To understand this, we need to reflect on what the Church (and by extension any Catholic community, including a community of scholars) actually is. A eucharistic ecclesiology views the Church not exclusively from the side of the “people” or from the side of the “authorities”, but from the “inside”; that is to say, as an extension of the Incarnation.  It recognizes the Church’s deepest reality in the love which is the source of her unity. In that love is inscribed the Trinitarian dynamic which alone enables us to overcome dualism without falling into monism (totalitarian or socialistic corporatism).
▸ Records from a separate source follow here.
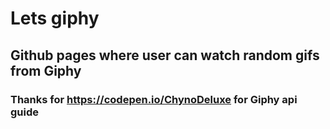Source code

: # Lets giphy

## Github pages where user can watch random gifs from Giphy

### Thanks for https://codepen.io/ChynoDeluxe for Giphy api guide
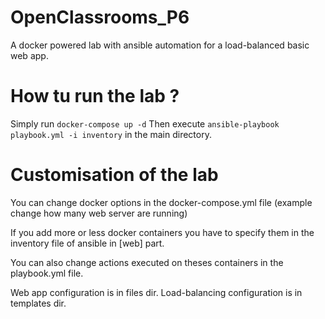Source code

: # OpenClassrooms_P6
A docker powered lab with ansible automation for a load-balanced basic web app.


# How tu run the lab ?
Simply run `docker-compose up -d`
Then execute `ansible-playbook playbook.yml -i inventory` in the main directory.


# Customisation of the lab
You can change docker options in the docker-compose.yml file
(example change how many web server are running)

If you add more or less docker containers you have to specify them in the inventory file of ansible in [web] part.

You can also change actions executed on theses containers in the playbook.yml file.

Web app configuration is in files dir.
Load-balancing configuration is in templates dir.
The Church has the nature of a sacrament. The place to start renewing the Catholic spirit of an institution is therefore with the liturgy. Daily Mass and regular opportunities for prayer should be the axis around which the life of the Catholic community turns, cultivating both the sense of the sacred and the sense of the community, the vertical and the horizontal dimensions, the love of God and the love of neighbour, all at the same time. As far as possible, the curriculum should follow the liturgical year. Students should be offered opportunities to participate in a pattern of prayer, meditation, good works and fasting that will assist them in living more in the spirit of the evangelical counsels. The experience of (moderate) asceticism could in fact be seen as an essential component of a Catholic education, since it engages the will in the transformation of a way of life. The advertising industry expends large amounts of energy, creativity and time in manufacturing artificial needs, or channelling natural desires towards particular commodities: education in a Christian institution should assist students to discriminate between true and false needs, even as it strengthens their resolve to pursue creatively the task of fulfilling their own real needs as human persons, through loving service.

Newman emphasized consistently from his Evangelical days that Christianity is much more than a set of doctrines or institutions.  At its heart is the love of a Person, Jesus Christ, who alone fully reveals to us the source and purpose of created reality and of our own lives. Ex Corde echoes Newman: “the human being can come to a unified and organic vision of knowledge” (section 85). The healthy human mind aims to see things first in their natural wholeness and integration, and it does so by loving reality or the truth of things per se; by being receptive to it, in such a way as to form a kind of living communion with it. A Catholic education therefore has to be founded on the love of truth, on respect for reality that transcends us, and on the capacity of the human mind to know the “essences” of real things. This stands in contrast to the prevailing philosophy of our age, which makes the choosing self the creator of meaning.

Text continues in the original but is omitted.